Andrei's blog

Nobody knows what a good password looks like

Many courses/information sources that are supposed to give advice to the "non-techy" people, miss a lot of the important detail about passwords. Many of the "solutions" to keeping online accounts safe contradict either well known psychological principles or are simply bad advice (and many of them come from sources that are considered credible by the general public).


The obvious problems with passwords:
  • Strong passwords are hard to remember
  • Passwords that are easy to remember are weak
  • You need to remember many passwords
  • Passwords can be stolen
The solution is to use a (good) password manager.

Supposed Solutions: (WARNING: ALL OF THESE SOLUTIONS ARE BAD)

1) Let your browser store your password for you: browser stores passwords in as good as plaintext. 

If your browser says that all of your passwords are "encrypted" it actually means that the browser did encrypt the passwords, but saved the encryption key in the same file.

Your browser locks all your important passwords in the drawer, but leaves the keys on the table.

A malware won't have much problem getting your passwords, besides, the malware will probably be aiming for your cookies (a common Youtube hijacking method that works on other websites (eg. discord account stealing)).

2) Write all your passwords down on paper: your notebook might get stolen, and you will die trying to type long complex passwords.

3) Use an online password manager such as LastPass.
You can't necessarily trust tech companies to keep your passwords secure. Although something like google passwords might be trustworthy enough to store passwords with your gmail account, any company might get hacked, you don't really know what that company does with your passwords.

4) MFA (Multi Factor Authentication)
Needs you to enter a code eg. sent to your phone, and is an actually good way to keep your password safe.

This however might lock you out of your account if you don't have the second device, and often the second factor is on the same device you are on (eg. when logging in from a phone) which doesn't necessarily add security.

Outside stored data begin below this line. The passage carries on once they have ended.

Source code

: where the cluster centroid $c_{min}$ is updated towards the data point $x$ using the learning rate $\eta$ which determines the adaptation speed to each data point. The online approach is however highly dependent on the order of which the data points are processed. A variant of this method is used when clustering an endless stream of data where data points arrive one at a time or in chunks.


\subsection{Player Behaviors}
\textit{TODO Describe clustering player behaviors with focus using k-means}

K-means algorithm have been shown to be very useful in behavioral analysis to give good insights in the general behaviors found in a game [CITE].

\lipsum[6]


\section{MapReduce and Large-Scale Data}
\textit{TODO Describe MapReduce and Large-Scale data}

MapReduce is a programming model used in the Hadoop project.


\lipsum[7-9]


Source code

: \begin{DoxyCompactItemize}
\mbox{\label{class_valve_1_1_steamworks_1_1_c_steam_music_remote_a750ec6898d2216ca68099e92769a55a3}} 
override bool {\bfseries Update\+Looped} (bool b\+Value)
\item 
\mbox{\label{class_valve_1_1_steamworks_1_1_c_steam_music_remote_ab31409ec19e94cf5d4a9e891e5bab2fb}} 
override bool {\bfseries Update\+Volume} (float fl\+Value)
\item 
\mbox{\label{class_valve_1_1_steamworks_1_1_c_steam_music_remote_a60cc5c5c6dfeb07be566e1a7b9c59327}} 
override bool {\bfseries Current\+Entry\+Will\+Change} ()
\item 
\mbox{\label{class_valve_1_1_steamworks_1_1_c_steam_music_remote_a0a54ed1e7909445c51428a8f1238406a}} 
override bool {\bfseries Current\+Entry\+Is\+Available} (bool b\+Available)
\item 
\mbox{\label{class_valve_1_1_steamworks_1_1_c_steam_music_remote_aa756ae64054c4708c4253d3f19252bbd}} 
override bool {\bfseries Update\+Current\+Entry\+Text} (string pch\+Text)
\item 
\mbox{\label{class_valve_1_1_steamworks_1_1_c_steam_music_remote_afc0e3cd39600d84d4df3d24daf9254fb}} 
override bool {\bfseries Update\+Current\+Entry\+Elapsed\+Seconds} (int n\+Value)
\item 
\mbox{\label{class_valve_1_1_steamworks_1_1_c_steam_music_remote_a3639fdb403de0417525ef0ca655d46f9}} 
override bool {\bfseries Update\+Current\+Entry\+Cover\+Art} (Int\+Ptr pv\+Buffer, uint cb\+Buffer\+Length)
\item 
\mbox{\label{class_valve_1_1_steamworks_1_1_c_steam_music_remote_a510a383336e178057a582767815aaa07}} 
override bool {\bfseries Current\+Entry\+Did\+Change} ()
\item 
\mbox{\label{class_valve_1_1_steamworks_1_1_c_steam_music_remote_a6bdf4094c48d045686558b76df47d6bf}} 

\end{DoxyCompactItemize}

5) Using template passwords
One "influential individual" recommended a way to stay safe on the internet: use template passwords, it works like this: create and memorize one very safe password eg:

 ^&Ircad&^1492* (Your favorite symbols + "Its Raining Cats And Dogs" + Date Columbus reached America)

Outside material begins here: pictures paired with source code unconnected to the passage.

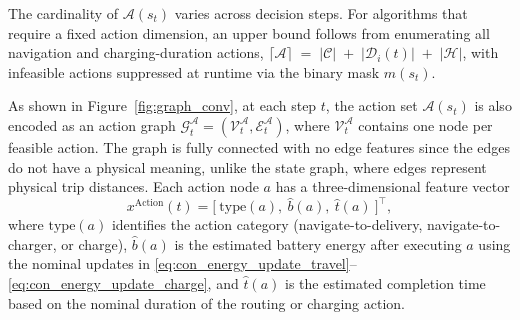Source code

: \documentclass[journal]{IEEEtran}
\begin{document}
The cardinality of $\mathcal{A}(s_t)$ varies across decision steps. For algorithms that require a fixed action dimension, an upper bound follows from enumerating all navigation and charging-duration actions,
$ \lceil\mathcal{A}\rceil \;=\;|\mathcal{C}| \;+\; |\mathcal{D}_{i}(t)| \;+\; |\mathcal{H}|$,
with infeasible actions suppressed at runtime via the binary mask $m(s_t)$.

As shown in Figure~\ref{fig:graph_conv}, at each step $t$, the action set $\mathcal{A}(s_t)$ is also encoded as an action graph $\mathcal{G}^{\mathcal{A}}_t=(\mathcal{V}^{\mathcal{A}}_t,\mathcal{E}^{\mathcal{A}}_t)$,
where $\mathcal{V}^{\mathcal{A}}_t$ contains one node per feasible action. The graph is fully connected with no edge features since the edges do not have a physical meaning, unlike the state graph, where edges represent physical trip distances. 
Each action node $a$ has a three-dimensional feature vector
\begin{equation}
x^{\text{Action}}(t)=\big[\ \mathrm{type}(a),\ \widehat{b}(a),\ \widehat{t}(a)\ \big]^\top,
\label{eq:action_node_features}
\end{equation}
where $\mathrm{type}(a)$ identifies the action category (navigate-to-delivery, navigate-to-charger, or charge),
$\widehat{b}(a)$ is the estimated battery energy after executing $a$ using the nominal updates in \eqref{eq:con_energy_update_travel}--\eqref{eq:con_energy_update_charge}, and
$\widehat{t}(a)$ is the estimated completion time based on the nominal duration of the routing or charging action. 
\end{document}
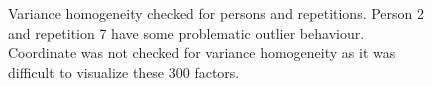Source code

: \documentclass[11pt,fleqn]{article}
\begin{document}
\begin{figure}[H]
	\centering
	\caption{Variance homogeneity checked for persons and repetitions. Person 2 and repetition 7 have some problematic outlier behaviour. Coordinate was not checked for variance homogeneity as it was difficult to visualize these 300 factors. }
	\label{fig:vars}
\end{figure}
\end{document}
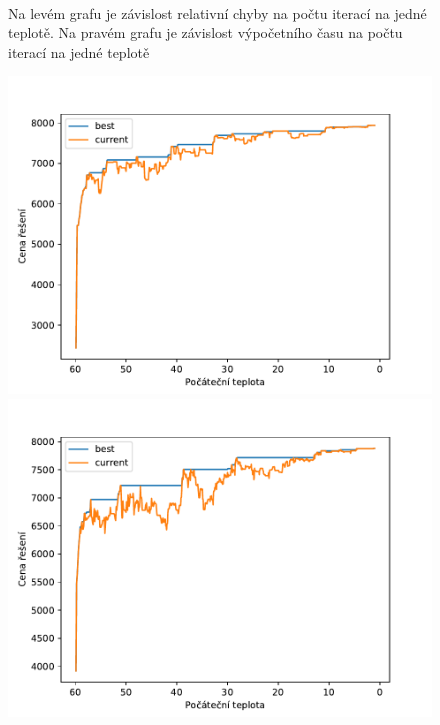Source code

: \documentclass[11pt]{article}
\begin{document}
\begin{figure}
\begin{minipage}[c]{0.42\textwidth}
    \end{minipage}
    \\
   \caption{Na levém grafu je závislost relativní chyby na počtu iterací na jedné teplotě. Na pravém grafu je závislost výpočetního času na počtu iterací na jedné teplotě}\label{fig:GZNC}
\end{figure} 

\begin{figure}
	\centering
    \begin{minipage}[c]{0.32\textwidth}
        \centering\includegraphics[width=\textwidth]{img/C30.pdf} 
    \end{minipage}
    \begin{minipage}[c]{0.32\textwidth}
        \centering \includegraphics[width=\textwidth]{img/C60.pdf} 

\end{minipage}
\end{figure}
\end{document}
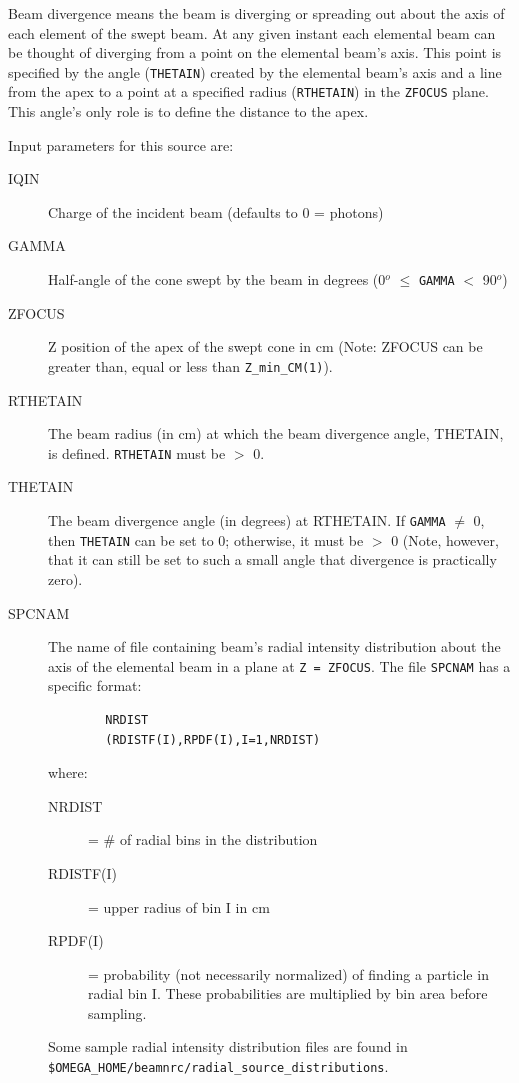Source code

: \documentclass[12pt,twoside]{article}
\begin{document}
Beam divergence means the beam is diverging or
spreading out about the axis of each element of the swept beam. At any
given instant   each
elemental beam can be thought of diverging from a point on the elemental
beam's axis. This point is specified by the angle ({\tt THETAIN})
created by the elemental beam's axis and a line from the apex to a
point at a specified radius ({\tt RTHETAIN}) in the {\tt ZFOCUS} plane.  This
angle's only role is to define the distance to the apex.

Input parameters for this source are:
\vspace{-3mm}
\begin{description}
\item [IQIN] Charge of the incident beam (defaults to 0 = photons)
\item [GAMMA] Half-angle of the cone swept by the beam in degrees (0$^o$ $\leq$
\verb+GAMMA+ $<$ 90$^o$)
\item [ZFOCUS] Z position of the apex of the swept cone in cm (Note: ZFOCUS can
be greater than, equal or less than {\tt Z\_min\_CM(1)}).
\item [RTHETAIN] The beam radius (in cm)
at which the beam divergence angle, THETAIN, is
defined. {\tt RTHETAIN} must be $>$ 0.
\item [THETAIN] The beam divergence angle (in degrees) at RTHETAIN.  If
{\tt GAMMA} $\neq$ 0, then {\tt THETAIN} can be set to 0; otherwise, it
must be $>$ 0 (Note, however, that it can still be set to such a small
angle that divergence is practically zero).
\item [SPCNAM] The name of file containing beam's radial intensity
distribution about the axis of the elemental beam in a plane at {\tt Z =
ZFOCUS}.
The file \verb+SPCNAM+ has a specific format:
\vspace{-5mm}
\begin{verbatim}
        NRDIST
        (RDISTF(I),RPDF(I),I=1,NRDIST)
\end{verbatim}
\vspace{-5mm}
where:
\begin{description}
\item [NRDIST] = \# of radial bins in the distribution
\item [RDISTF(I)] = upper radius of bin I in cm
\item [RPDF(I)] = probability (not necessarily normalized) of finding a
                  particle in radial bin I.  These probabilities are multiplied
                  by bin area before sampling.
\end{description}
Some sample radial intensity distribution files are found in\\
 {\tt \$OMEGA\_HOME/beamnrc/radial\_source\_distributions}.
\end{description}
\end{document}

and then add the name of the website to the end of it:  

^&Ircad&^1492*Instagram

 ^&Ircad&^1492*Google

 ^&Ircad&^1492*Reddit

In the eyes of said "influential individual", this probably fulfilled the requirements of "use long different passwords for different websites" but anybody who sees this password once in plaintext, will instantly know all your passwords to your other websites. And if some website you use a password like that on leaks this password (or is if it is run by criminals who are trying to steal your passwords) you can consider your passwords equivalent to 123456.

6) Change your password at regular intervals
There are websites that force you to change your password, if your password was leaked, then it is indeed worth doing. But if it is the "monthly password change," then the developers are a bit uneducated about design and human behavior. People are more likely to use simpler passwords if they know they will have to constantly change them. In those cases, either try to not use that service/website, or change the password the same password if possible.

 Actually Good Solutions

The universally best solution is to use an open-source password manager, and let it generate random passwords for you. They will have browser extensions for the autofilling and support on many platforms.

There are multiple. "Just use KeePass"

Other well known ones are: 1Password and Bitwarden

I should also mention stateless password managers. (WARNING: They are considered bad): 

LessPass and Specter they generate a password using the website name, your login name, and a master password. They have lots of development around them but they are considered inferior: 

If the master-password of a traditional password manager gets stolen, the hacker will also have to get the files where your passwords are stored, and you can quickly swap the master-password in your password manager sending the hacker back to square one. 

If the hacker steal the master-password of a stateless password manger, then he will have instant access to all password on all websites. And you will have to change hundreds of passwords on hundreds of websites to stay safe.

There are also other password managers some from well known cyber security companies or big-tech, a few of which are heavily advertised on YouTube eg. Dashlane, as well as other password managers from VPN service providers. You should ignore those ads, most of what those VPNs are adverting to provide in terms of security, either doesn't matter, doesn't actually work, is spyware, or has a free and much better approach if your are willing to invest into it.